PLEG的全称是Pod Lifecycle Event Generator ,顾名思义,是Pod生命周期中产生事件的模块。kubelet (Kubernetes) 中的PLEG模块会根据每个匹配的pod事件调整容器运行时状态,并通过应用更改来保持pod缓存的最新状态。

1. PLEG启动过程

Kubelet.Run()会启动pleg ,这里的pleg是个interface,无法直接跳转到源码,因此下面通过Debug追踪执行pleg的具体代码。

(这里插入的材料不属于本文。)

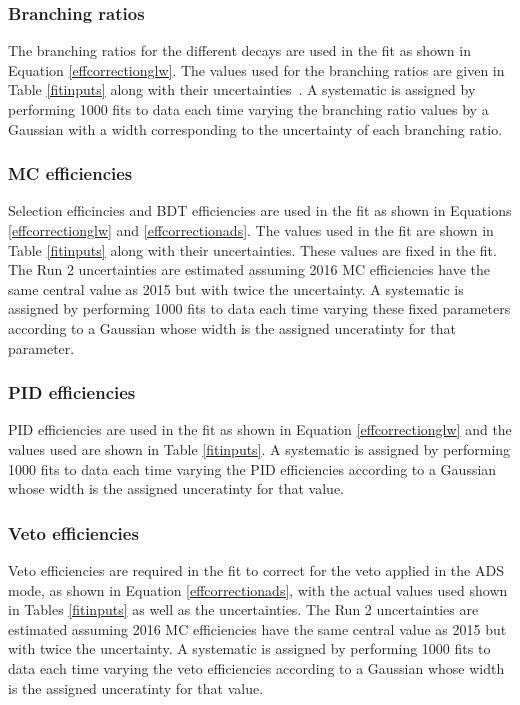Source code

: \subsubsection{Branching ratios}

The branching ratios for the different \D decays are used in the \CP fit as shown in Equation \ref{effcorrectionglw}. The values used for the branching ratios are given in Table \ref{fitinputs} along with their uncertainties~\cite{PDG2014}. A systematic is assigned by performing 1000 fits to data each time varying the branching ratio values by a Gaussian with a width corresponding to the uncertainty of each branching ratio.

\subsubsection{MC efficiencies}

Selection efficincies and BDT efficiencies are used in the \CP fit as shown in Equations \ref{effcorrectionglw} and \ref{effcorrectionads}. The values used in the \CP fit are shown in Table \ref{fitinputs} along with their uncertainties. These values are fixed in the \CP fit. The Run 2 uncertainties are estimated assuming 2016 MC efficiencies have the same central value as 2015 but with twice the uncertainty.  A systematic is assigned by performing 1000 fits to data each time varying these fixed parameters according to a Gaussian whose width is the assigned unceratinty for that parameter.

\subsubsection{PID efficiencies}

PID efficiencies are used in the \CP fit as shown in Equation \ref{effcorrectionglw} and the values used are shown in Table \ref{fitinputs}. A systematic is assigned by performing 1000 fits to data each time varying the PID efficiencies according to a Gaussian whose width is the assigned unceratinty for that value.

\subsubsection{Veto efficiencies}

Veto efficiencies are required in the \CP fit to correct for the veto applied in the ADS mode, as shown in Equation \ref{effcorrectionads}, with the actual values used shown in Tables \ref{fitinputs} as well as the uncertainties. The Run 2 uncertainties are estimated assuming 2016 MC efficiencies have the same central value as 2015 but with twice the uncertainty. A systematic is assigned by performing 1000 fits to data each time varying the veto efficiencies according to a Gaussian whose width is the assigned unceratinty for that value.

func (kl *Kubelet) Run(updates <-chan kubetypes.PodUpdate) { if kl.logServer == nil { kl.logServer = http.StripPrefix("/logs/", http.FileServer(http.Dir("/var/log/"))) } if kl.kubeClient == nil { klog.InfoS("No API server defined - no node status update will be sent") } // Start the cloud provider sync manager if kl.cloudResourceSyncManager != nil { go kl.cloudResourceSyncManager.Run(wait.NeverStop) } if err := kl.initializeModules(); err != nil { kl.recorder.Eventf(kl.nodeRef, v1.EventTypeWarning, events.KubeletSetupFailed, err.Error()) klog.ErrorS(err, "Failed to initialize internal modules") os.Exit(1) } // Start volume manager go kl.volumeManager.Run(kl.sourcesReady, wait.NeverStop) if kl.kubeClient != nil { // Introduce some small jittering to ensure that over time the requests won't start // accumulating at approximately the same time from the set of nodes due to priority and // fairness effect. go wait.JitterUntil(kl.syncNodeStatus, kl.nodeStatusUpdateFrequency, 0.04, true, wait.NeverStop) go kl.fastStatusUpdateOnce() // start syncing lease go kl.nodeLeaseController.Run(wait.NeverStop) } go wait.Until(kl.updateRuntimeUp, 5*time.Second, wait.NeverStop) // Set up iptables util rules if kl.makeIPTablesUtilChains { kl.initNetworkUtil() } // Start component sync loops. kl.statusManager.Start() // Start syncing RuntimeClasses if enabled. if kl.runtimeClassManager != nil { kl.runtimeClassManager.Start(wait.NeverStop) } // Start the pod lifecycle event generator. kl.pleg.Start() kl.syncLoop(updates, kl) }
Kubelet pleg start

    Step into到Start()函数,可以看到具体执行的是GenericPLEG.Start()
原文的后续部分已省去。